Task to carry out: The data follows. Retype every entry exactly.
/---
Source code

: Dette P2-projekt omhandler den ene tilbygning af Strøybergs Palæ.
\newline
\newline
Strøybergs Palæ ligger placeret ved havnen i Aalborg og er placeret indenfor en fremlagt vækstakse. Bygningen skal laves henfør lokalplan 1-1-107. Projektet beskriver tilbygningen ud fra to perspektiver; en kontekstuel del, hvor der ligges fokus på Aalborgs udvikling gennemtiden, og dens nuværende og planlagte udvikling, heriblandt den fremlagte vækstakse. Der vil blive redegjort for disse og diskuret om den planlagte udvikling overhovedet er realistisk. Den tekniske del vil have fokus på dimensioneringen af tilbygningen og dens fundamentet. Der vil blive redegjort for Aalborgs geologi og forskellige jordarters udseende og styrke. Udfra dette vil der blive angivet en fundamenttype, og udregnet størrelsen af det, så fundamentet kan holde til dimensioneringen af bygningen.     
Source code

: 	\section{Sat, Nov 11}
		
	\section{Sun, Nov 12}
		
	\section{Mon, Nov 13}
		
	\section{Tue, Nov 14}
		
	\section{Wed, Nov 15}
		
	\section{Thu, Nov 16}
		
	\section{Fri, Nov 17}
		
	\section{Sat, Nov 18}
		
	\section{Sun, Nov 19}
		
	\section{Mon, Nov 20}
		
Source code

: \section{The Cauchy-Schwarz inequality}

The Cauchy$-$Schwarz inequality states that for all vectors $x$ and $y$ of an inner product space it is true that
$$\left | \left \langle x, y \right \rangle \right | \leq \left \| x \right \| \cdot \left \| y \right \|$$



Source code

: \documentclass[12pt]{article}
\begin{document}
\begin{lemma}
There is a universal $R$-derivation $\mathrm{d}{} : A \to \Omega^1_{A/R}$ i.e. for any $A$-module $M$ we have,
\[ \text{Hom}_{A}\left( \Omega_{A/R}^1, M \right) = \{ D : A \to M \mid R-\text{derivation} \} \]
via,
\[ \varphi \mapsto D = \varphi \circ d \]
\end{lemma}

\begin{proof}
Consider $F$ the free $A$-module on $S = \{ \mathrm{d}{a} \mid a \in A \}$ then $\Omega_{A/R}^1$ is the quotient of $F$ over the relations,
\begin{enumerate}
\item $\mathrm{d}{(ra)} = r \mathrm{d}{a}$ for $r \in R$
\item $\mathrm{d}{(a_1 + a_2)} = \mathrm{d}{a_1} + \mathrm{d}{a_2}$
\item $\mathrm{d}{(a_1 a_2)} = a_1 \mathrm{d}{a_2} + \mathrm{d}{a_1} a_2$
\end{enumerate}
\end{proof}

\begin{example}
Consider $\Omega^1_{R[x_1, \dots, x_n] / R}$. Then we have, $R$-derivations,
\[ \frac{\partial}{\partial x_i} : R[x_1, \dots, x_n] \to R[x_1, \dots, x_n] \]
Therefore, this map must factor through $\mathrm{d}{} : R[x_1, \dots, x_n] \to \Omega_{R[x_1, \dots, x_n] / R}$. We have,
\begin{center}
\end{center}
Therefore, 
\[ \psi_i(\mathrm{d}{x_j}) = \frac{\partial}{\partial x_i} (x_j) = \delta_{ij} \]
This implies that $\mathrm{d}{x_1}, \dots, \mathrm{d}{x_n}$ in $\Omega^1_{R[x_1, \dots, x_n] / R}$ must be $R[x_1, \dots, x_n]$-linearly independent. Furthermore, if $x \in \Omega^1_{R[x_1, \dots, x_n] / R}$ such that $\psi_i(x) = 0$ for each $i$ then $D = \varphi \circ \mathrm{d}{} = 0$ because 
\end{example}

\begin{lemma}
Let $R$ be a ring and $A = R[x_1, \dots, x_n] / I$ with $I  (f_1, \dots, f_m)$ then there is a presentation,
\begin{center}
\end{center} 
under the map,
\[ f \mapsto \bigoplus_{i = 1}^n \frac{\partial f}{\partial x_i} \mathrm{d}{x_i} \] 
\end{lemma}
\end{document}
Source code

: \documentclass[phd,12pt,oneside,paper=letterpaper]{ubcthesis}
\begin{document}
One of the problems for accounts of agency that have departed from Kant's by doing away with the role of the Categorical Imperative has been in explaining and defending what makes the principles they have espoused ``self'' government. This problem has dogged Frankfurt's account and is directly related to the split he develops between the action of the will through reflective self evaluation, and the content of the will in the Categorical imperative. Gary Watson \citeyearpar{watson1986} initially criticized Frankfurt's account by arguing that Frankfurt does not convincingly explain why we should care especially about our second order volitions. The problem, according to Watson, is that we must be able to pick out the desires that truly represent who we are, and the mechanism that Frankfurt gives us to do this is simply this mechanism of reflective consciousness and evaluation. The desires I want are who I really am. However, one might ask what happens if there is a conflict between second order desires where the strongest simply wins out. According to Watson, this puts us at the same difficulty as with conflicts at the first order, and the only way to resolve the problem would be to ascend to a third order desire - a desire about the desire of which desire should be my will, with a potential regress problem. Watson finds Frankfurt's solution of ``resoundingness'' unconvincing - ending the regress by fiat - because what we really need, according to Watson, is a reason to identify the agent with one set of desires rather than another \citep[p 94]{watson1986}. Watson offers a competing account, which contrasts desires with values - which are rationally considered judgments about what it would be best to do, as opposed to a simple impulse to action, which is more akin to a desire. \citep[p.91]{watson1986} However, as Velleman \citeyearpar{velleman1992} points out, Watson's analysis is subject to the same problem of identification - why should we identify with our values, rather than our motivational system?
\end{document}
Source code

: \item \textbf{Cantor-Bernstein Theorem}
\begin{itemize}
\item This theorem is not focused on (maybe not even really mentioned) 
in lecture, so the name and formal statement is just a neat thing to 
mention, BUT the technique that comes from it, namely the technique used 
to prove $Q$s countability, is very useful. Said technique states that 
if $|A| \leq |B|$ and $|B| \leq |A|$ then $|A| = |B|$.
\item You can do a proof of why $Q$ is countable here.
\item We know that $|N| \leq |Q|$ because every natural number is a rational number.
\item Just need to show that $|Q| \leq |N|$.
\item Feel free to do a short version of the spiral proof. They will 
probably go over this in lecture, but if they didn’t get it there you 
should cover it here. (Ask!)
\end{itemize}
\---
Reply to the exercise:
Source code

: Dette P2-projekt omhandler den ene tilbygning af Strøybergs Palæ.
\newline
\newline
Strøybergs Palæ ligger placeret ved havnen i Aalborg og er placeret indenfor en fremlagt vækstakse. Bygningen skal laves henfør lokalplan 1-1-107. Projektet beskriver tilbygningen ud fra to perspektiver; en kontekstuel del, hvor der ligges fokus på Aalborgs udvikling gennemtiden, og dens nuværende og planlagte udvikling, heriblandt den fremlagte vækstakse. Der vil blive redegjort for disse og diskuret om den planlagte udvikling overhovedet er realistisk. Den tekniske del vil have fokus på dimensioneringen af tilbygningen og dens fundamentet. Der vil blive redegjort for Aalborgs geologi og forskellige jordarters udseende og styrke. Udfra dette vil der blive angivet en fundamenttype, og udregnet størrelsen af det, så fundamentet kan holde til dimensioneringen af bygningen.     
Source code

: 	\section{Sat, Nov 11}
		
	\section{Sun, Nov 12}
		
	\section{Mon, Nov 13}
		
	\section{Tue, Nov 14}
		
	\section{Wed, Nov 15}
		
	\section{Thu, Nov 16}
		
	\section{Fri, Nov 17}
		
	\section{Sat, Nov 18}
		
	\section{Sun, Nov 19}
		
	\section{Mon, Nov 20}
		
Source code

: \section{The Cauchy-Schwarz inequality}

The Cauchy$-$Schwarz inequality states that for all vectors $x$ and $y$ of an inner product space it is true that
$$\left | \left \langle x, y \right \rangle \right | \leq \left \| x \right \| \cdot \left \| y \right \|$$



Source code

: \documentclass[12pt]{article}
\begin{document}
\begin{lemma}
There is a universal $R$-derivation $\mathrm{d}{} : A \to \Omega^1_{A/R}$ i.e. for any $A$-module $M$ we have,
\[ \text{Hom}_{A}\left( \Omega_{A/R}^1, M \right) = \{ D : A \to M \mid R-\text{derivation} \} \]
via,
\[ \varphi \mapsto D = \varphi \circ d \]
\end{lemma}

\begin{proof}
Consider $F$ the free $A$-module on $S = \{ \mathrm{d}{a} \mid a \in A \}$ then $\Omega_{A/R}^1$ is the quotient of $F$ over the relations,
\begin{enumerate}
\item $\mathrm{d}{(ra)} = r \mathrm{d}{a}$ for $r \in R$
\item $\mathrm{d}{(a_1 + a_2)} = \mathrm{d}{a_1} + \mathrm{d}{a_2}$
\item $\mathrm{d}{(a_1 a_2)} = a_1 \mathrm{d}{a_2} + \mathrm{d}{a_1} a_2$
\end{enumerate}
\end{proof}

\begin{example}
Consider $\Omega^1_{R[x_1, \dots, x_n] / R}$. Then we have, $R$-derivations,
\[ \frac{\partial}{\partial x_i} : R[x_1, \dots, x_n] \to R[x_1, \dots, x_n] \]
Therefore, this map must factor through $\mathrm{d}{} : R[x_1, \dots, x_n] \to \Omega_{R[x_1, \dots, x_n] / R}$. We have,
\begin{center}
\end{center}
Therefore, 
\[ \psi_i(\mathrm{d}{x_j}) = \frac{\partial}{\partial x_i} (x_j) = \delta_{ij} \]
This implies that $\mathrm{d}{x_1}, \dots, \mathrm{d}{x_n}$ in $\Omega^1_{R[x_1, \dots, x_n] / R}$ must be $R[x_1, \dots, x_n]$-linearly independent. Furthermore, if $x \in \Omega^1_{R[x_1, \dots, x_n] / R}$ such that $\psi_i(x) = 0$ for each $i$ then $D = \varphi \circ \mathrm{d}{} = 0$ because 
\end{example}

\begin{lemma}
Let $R$ be a ring and $A = R[x_1, \dots, x_n] / I$ with $I  (f_1, \dots, f_m)$ then there is a presentation,
\begin{center}
\end{center} 
under the map,
\[ f \mapsto \bigoplus_{i = 1}^n \frac{\partial f}{\partial x_i} \mathrm{d}{x_i} \] 
\end{lemma}
\end{document}
Source code

: \documentclass[phd,12pt,oneside,paper=letterpaper]{ubcthesis}
\begin{document}
One of the problems for accounts of agency that have departed from Kant's by doing away with the role of the Categorical Imperative has been in explaining and defending what makes the principles they have espoused ``self'' government. This problem has dogged Frankfurt's account and is directly related to the split he develops between the action of the will through reflective self evaluation, and the content of the will in the Categorical imperative. Gary Watson \citeyearpar{watson1986} initially criticized Frankfurt's account by arguing that Frankfurt does not convincingly explain why we should care especially about our second order volitions. The problem, according to Watson, is that we must be able to pick out the desires that truly represent who we are, and the mechanism that Frankfurt gives us to do this is simply this mechanism of reflective consciousness and evaluation. The desires I want are who I really am. However, one might ask what happens if there is a conflict between second order desires where the strongest simply wins out. According to Watson, this puts us at the same difficulty as with conflicts at the first order, and the only way to resolve the problem would be to ascend to a third order desire - a desire about the desire of which desire should be my will, with a potential regress problem. Watson finds Frankfurt's solution of ``resoundingness'' unconvincing - ending the regress by fiat - because what we really need, according to Watson, is a reason to identify the agent with one set of desires rather than another \citep[p 94]{watson1986}. Watson offers a competing account, which contrasts desires with values - which are rationally considered judgments about what it would be best to do, as opposed to a simple impulse to action, which is more akin to a desire. \citep[p.91]{watson1986} However, as Velleman \citeyearpar{velleman1992} points out, Watson's analysis is subject to the same problem of identification - why should we identify with our values, rather than our motivational system?
\end{document}
Source code

: \item \textbf{Cantor-Bernstein Theorem}
\begin{itemize}
\item This theorem is not focused on (maybe not even really mentioned) 
in lecture, so the name and formal statement is just a neat thing to 
mention, BUT the technique that comes from it, namely the technique used 
to prove $Q$s countability, is very useful. Said technique states that 
if $|A| \leq |B|$ and $|B| \leq |A|$ then $|A| = |B|$.
\item You can do a proof of why $Q$ is countable here.
\item We know that $|N| \leq |Q|$ because every natural number is a rational number.
\item Just need to show that $|Q| \leq |N|$.
\item Feel free to do a short version of the spiral proof. They will 
probably go over this in lecture, but if they didn’t get it there you 
should cover it here. (Ask!)
\end{itemize}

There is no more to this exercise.